This one’s no urban myth: the cocoa hulls sold as mulch smell good to dogs (and some cats) and are toxic––even fatal––if ingested. These are the hulls of chocolate beans and contain the same ingredients that are poisonous to dogs in chocolate: theobromine and caffeine. The hulls smell like chocolate; apparently some dogs find this very appealing and snarf it up, while others don’t bother with it, but there’s no way to tell.
Of course dog and cat owners should avoid using this mulch, indoors or out. Those who care about animals, even if they don’t have any, should do the same. But more than that, we must keep an eye on what our pets eat when we take them other places. Animals may not show any symptoms until as late as the next day and then begin with convulsions. By then treatment is too late.
Cocoa hull mulch with a quarter for size comparison. Color fades with age.
Photo: ASPCA’s very informative page on the toxicity of this material.
According to the urban-myth busters at snopes.com, who verify the internet warnings on this topic, some producers of cocoa hull mulch say that they have put the material through a process which extracts all theobromine and caffeine, but why take a chance at your own house? and as to what someone else has used, there’s no telling. I checked the webpage of one major producer, National Cocoa Shell, and there was no mention whatsoever of toxicity or extra processing to avoid toxicity.
If your pet eats even a small amount of chocolate-scented mulch it would be safer to take him or her to the vet.
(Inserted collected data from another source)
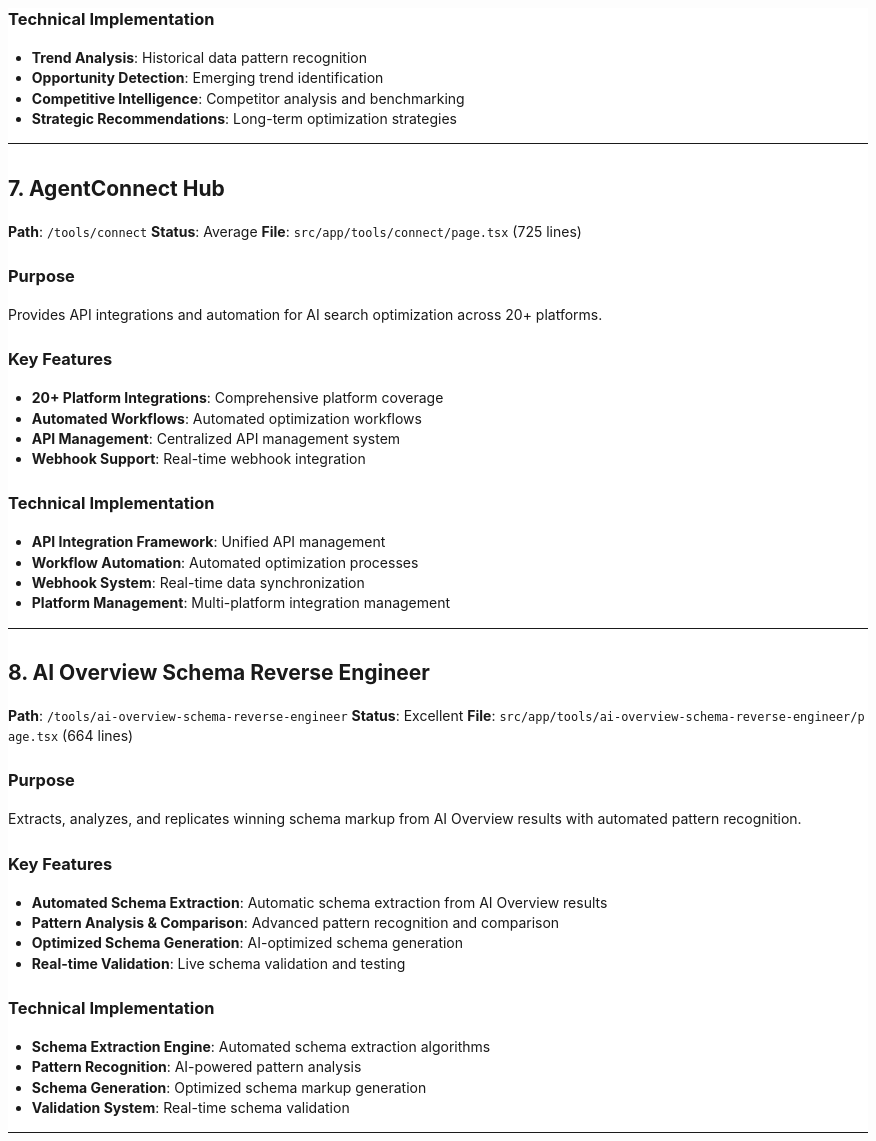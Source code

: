 ### Technical Implementation
- **Trend Analysis**: Historical data pattern recognition
- **Opportunity Detection**: Emerging trend identification
- **Competitive Intelligence**: Competitor analysis and benchmarking
- **Strategic Recommendations**: Long-term optimization strategies

---

## 7. AgentConnect Hub

**Path**: `/tools/connect`
**Status**: Average
**File**: `src/app/tools/connect/page.tsx` (725 lines)

### Purpose
Provides API integrations and automation for AI search optimization across 20+ platforms.

### Key Features
- **20+ Platform Integrations**: Comprehensive platform coverage
- **Automated Workflows**: Automated optimization workflows
- **API Management**: Centralized API management system
- **Webhook Support**: Real-time webhook integration

### Technical Implementation
- **API Integration Framework**: Unified API management
- **Workflow Automation**: Automated optimization processes
- **Webhook System**: Real-time data synchronization
- **Platform Management**: Multi-platform integration management

---

## 8. AI Overview Schema Reverse Engineer

**Path**: `/tools/ai-overview-schema-reverse-engineer`
**Status**: Excellent
**File**: `src/app/tools/ai-overview-schema-reverse-engineer/page.tsx` (664 lines)

### Purpose
Extracts, analyzes, and replicates winning schema markup from AI Overview results with automated pattern recognition.

### Key Features
- **Automated Schema Extraction**: Automatic schema extraction from AI Overview results
- **Pattern Analysis & Comparison**: Advanced pattern recognition and comparison
- **Optimized Schema Generation**: AI-optimized schema generation
- **Real-time Validation**: Live schema validation and testing

### Technical Implementation
- **Schema Extraction Engine**: Automated schema extraction algorithms
- **Pattern Recognition**: AI-powered pattern analysis
- **Schema Generation**: Optimized schema markup generation
- **Validation System**: Real-time schema validation

---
The ASPCA is quoted, in the snopes article, as to the toxicity of small amounts:
Cocoa beans contain the stimulants caffeine and theobromine. Dogs are highly sensitive to these chemicals, called methylxanthines. In dogs, low doses of methylxanthine can cause mild gastrointestinal upset (vomiting, diarrhea, and/or abdominal pain); higher doses can cause rapid heart rate, muscle tremors, seizures, and death.
Eaten by a 50-pound dog, about 2 ounces of cocoa bean mulch may cause gastrointestinal upset; about 4.5 ounces, increased heart rate; about 5.3 ounces, seizures; and over 9 ounces, death. (In contrast, a 50-pound dog can eat up to about 7.5 ounces of milk chocolate without gastrointestinal upset and up to about a pound of milk chocolate without increased heart rate.)
Note that milk chocolate is less toxic to dogs than dark chocolate, the kind we have all been encouraged to eat in moderation for our own health.
The toxicity of chocolate and cocoa hulls to pets underlines the point that what is healthful for humans may be fatal for our pets.
Another example: NSAIDs (Non-steroidal anti-inflammatory) pain medications such as aspirin; Tylenol (active ingredient acetaminophen, called “paracetamol” outside of North America); Advil, Motrin, etc. (ibuprofen); Aleve, Anaprox, Miranax, Naprogesic, Naprosyncan, etc. (naproxen) can be deadly to cats and harmful to dogs. They can cause intestinal perforation, internal bleeding, and other life-threatening conditions. They’re not that great for people, either, in long-term use, but we have more resistance than dogs, cats, rabbits, and ferrets.
Photo from drugfreesport.com.
To take aspirin as an example: Children’s aspirin contains 81 mg of salicylate, regular aspirin 325 mg, Pepto-Bismol 300 mg per tablet and 262 mg per 15 ml (1 tbsp.) of liquid. Numerous other products contain aspirin. The toxic doses of salicylate for dogs and cats are very low:
Dogs: 22 mg per pound per day. (A children’s aspirin could be toxic to a tiny dog, or a puppy whose immature digestive system is even more vulnerable)
Cats: 11 mg per pound per day, may see symptoms after one dose.
Don’t take these numbers as permission to calculate safe doses for your pets, if only because other factors affect toxicity, such as age and health of the individual animal. Call your vet and ask. If your vet or vet tech seems vague or not concerned, err on the side of caution for the time being and get a better opinion.
The Drs. Foster and Smith site gives more details on aspirin toxicity:
Signs (in dogs and cats) usually develop within 4-6 hours with an acute overdose. They include depression, lack of appetite, vomiting which may contain blood, abdominal pain, increased respiratory rate, acute kidney failure, weakness, coma, and death.
Chronic lower doses in dogs may lead to stomach ulcers and perforation, toxic liver inflammation, and bone marrow suppression resulting in anemia.
Induce vomiting and seek veterinary attention.
Favorable, if treatment is started early. Poor, if symptoms are present when treatment begins.
Invest in that ounce of prevention and keep your pets safe.